Quando Luke percebeu o erro, era tarde demais. Em um breve momento, um grande buraco se formou em seu peito, tendo origem nas suas costas.
"A lança…" Com a coluna vertebral destruída, Luke viu seu corpo ir ao chão como uma marionete que teve as linhas cortadas. — Minhas pernas… — Era impossível senti-las.
Para completar a desgraça do majin inerte, o Florescer Devoto começou a entrar em ação. As flores e as raízes se espalharam pelo seu corpo, prendendo-o no chão — anunciando o fim da aura do Sacrifício Sangrento.
"N-Não!" Esforçou-se para inclinar a cabeça e ver a irmã dentro da Bolha de Cura. Ele não podia deixá-la sozinha em meio ao perigo outra vez.
Acompanhado de um espasmo muscular, Luke vomitou sangue sobre si mesmo. O desgaste do Sacrifício Sangrento já estava cobrando a conta.
— Dro… ga… — Pouco a pouco a imagem da irmã era a última coisa que se perdia na visão desfocada do majin.
Com olhos aflitos, Milene enxergou o irmão desaparecer, sendo transportado para o tratamento na enfermaria. Naquelas condições, Luke não poderia mais prosseguir com o combate.
"Por que, irmão?" A moça escondeu o rosto entre as pernas e esperou Esteban se aproximar, todo furado, da Bolha de Cura. "Você nunca muda".
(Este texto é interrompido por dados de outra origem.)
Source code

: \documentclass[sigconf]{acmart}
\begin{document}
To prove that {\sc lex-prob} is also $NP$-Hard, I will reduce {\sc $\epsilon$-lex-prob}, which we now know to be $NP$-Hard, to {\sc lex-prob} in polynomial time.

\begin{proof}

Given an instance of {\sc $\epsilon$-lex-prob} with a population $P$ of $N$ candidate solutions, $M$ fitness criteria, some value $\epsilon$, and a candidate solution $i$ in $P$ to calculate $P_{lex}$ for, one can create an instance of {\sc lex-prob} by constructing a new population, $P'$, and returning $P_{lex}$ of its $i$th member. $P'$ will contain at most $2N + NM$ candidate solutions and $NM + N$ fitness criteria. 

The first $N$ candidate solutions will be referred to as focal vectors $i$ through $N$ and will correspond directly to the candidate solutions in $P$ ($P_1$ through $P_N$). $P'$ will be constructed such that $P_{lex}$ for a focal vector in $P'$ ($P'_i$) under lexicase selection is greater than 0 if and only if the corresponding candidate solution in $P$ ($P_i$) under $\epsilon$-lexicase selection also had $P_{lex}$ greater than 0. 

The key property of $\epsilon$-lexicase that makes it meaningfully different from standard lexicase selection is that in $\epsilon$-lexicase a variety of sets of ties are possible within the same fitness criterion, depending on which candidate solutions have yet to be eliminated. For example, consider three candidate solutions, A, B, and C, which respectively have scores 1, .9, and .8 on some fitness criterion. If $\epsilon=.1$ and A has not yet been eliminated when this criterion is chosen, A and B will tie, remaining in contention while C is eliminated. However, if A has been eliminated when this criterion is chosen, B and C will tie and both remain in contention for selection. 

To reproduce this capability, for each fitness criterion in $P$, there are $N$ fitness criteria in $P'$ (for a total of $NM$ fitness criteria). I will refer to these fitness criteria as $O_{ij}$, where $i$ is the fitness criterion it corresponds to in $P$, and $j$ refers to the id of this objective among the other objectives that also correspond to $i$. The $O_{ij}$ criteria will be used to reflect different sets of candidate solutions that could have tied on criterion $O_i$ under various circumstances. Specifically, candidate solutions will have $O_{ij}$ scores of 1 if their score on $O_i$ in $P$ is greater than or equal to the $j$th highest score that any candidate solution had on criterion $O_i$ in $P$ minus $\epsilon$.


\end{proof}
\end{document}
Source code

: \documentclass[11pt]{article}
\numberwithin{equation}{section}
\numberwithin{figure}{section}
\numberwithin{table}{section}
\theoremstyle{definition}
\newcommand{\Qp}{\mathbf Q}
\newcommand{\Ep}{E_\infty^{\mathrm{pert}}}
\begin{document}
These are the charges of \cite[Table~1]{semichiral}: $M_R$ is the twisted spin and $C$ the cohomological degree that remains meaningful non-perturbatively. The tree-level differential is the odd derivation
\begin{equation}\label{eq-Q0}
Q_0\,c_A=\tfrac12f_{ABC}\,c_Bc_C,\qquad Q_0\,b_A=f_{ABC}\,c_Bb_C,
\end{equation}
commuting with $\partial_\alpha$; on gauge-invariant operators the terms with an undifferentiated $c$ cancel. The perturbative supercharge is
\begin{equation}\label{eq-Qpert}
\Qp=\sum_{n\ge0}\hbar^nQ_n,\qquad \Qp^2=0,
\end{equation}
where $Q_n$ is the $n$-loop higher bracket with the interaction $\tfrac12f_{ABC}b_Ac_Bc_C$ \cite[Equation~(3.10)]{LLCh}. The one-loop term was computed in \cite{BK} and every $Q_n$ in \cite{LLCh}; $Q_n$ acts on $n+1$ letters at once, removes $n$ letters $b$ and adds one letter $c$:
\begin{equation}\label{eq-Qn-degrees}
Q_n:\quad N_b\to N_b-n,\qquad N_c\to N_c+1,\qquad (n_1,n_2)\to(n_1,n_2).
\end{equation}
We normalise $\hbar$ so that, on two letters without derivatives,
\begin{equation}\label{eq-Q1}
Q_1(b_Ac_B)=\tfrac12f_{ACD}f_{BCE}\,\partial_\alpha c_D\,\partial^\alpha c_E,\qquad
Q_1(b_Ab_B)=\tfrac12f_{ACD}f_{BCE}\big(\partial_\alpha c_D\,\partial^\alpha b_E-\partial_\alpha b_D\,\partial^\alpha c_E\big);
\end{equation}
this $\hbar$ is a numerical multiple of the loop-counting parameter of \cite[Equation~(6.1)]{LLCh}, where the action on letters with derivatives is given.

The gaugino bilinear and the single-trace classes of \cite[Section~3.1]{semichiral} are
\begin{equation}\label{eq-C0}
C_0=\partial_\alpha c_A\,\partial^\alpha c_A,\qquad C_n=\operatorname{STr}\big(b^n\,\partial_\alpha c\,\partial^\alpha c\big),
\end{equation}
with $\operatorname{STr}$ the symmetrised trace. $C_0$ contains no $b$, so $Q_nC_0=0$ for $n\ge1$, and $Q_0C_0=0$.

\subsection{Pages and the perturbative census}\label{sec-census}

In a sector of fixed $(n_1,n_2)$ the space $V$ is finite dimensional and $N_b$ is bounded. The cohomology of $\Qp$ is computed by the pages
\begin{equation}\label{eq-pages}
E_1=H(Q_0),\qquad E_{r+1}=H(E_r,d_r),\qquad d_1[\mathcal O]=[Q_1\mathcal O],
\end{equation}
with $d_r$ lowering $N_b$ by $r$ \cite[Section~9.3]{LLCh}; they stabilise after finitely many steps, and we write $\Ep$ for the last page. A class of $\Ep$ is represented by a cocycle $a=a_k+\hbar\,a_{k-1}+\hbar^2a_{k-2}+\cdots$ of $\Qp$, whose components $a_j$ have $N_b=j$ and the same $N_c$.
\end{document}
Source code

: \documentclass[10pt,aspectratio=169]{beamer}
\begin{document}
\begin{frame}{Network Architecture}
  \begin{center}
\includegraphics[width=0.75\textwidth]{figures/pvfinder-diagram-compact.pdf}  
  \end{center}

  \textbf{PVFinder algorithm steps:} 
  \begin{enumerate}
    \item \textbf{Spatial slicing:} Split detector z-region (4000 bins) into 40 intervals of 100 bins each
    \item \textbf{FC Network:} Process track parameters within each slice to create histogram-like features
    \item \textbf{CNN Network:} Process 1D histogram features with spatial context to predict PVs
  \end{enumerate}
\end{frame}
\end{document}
— Sinto muito por ter que finalizar a luta assim — disse, erguendo a lança com o braço restante e o rosto lotado de dor. — Não há nada pior do que machucar alguém indefeso. Se você só desistisse, eu agradece…
Palavras roubadas juntas a um coração arrancado foi tudo o que Esteban recebeu como parabenização pela vitória contra Luke.
— Hã? — Ao olhar para seu peito esquerdo, tardou um momento para notar o que havia acontecido. — Aquele cara…
"O meu irmão nunca iria me deixar desprotegida." Por outro lado, Luke programou a Bolha de Cura para disparar uma veloz Bala de Água quando alguém se aproximasse dela, a mesma que fez Esteban perder o coração e cair de joelhos.
O rapaz largou a arma e levou a mão até o buraco no peito esquerdo, mas não antes de ser esmagado por uma enorme bola metálica cheia de espinhos.
— Isso é pouco pra pagar o que fez ao meu irmão — disse Milene enquanto saía da Bolha de Cura. — Seria melhor se você morresse.
Mas, nesse ponto, ela não teve felicidade. Quando removeu a bola de espinhos de cima do tenjin miserável, Esteban acabava de ser transportado para a enfermaria.
Maior que a frustração era a tristeza ao se ver sem a presença do irmão mais velho na arena arruinada, tão devastada quanto seu coração.
— Vou acabar com isso rápido — disse, ao passo que olhava para o campo de flores onde Alícia se recuperava — então poderemos ficar juntos logo, querido irmão.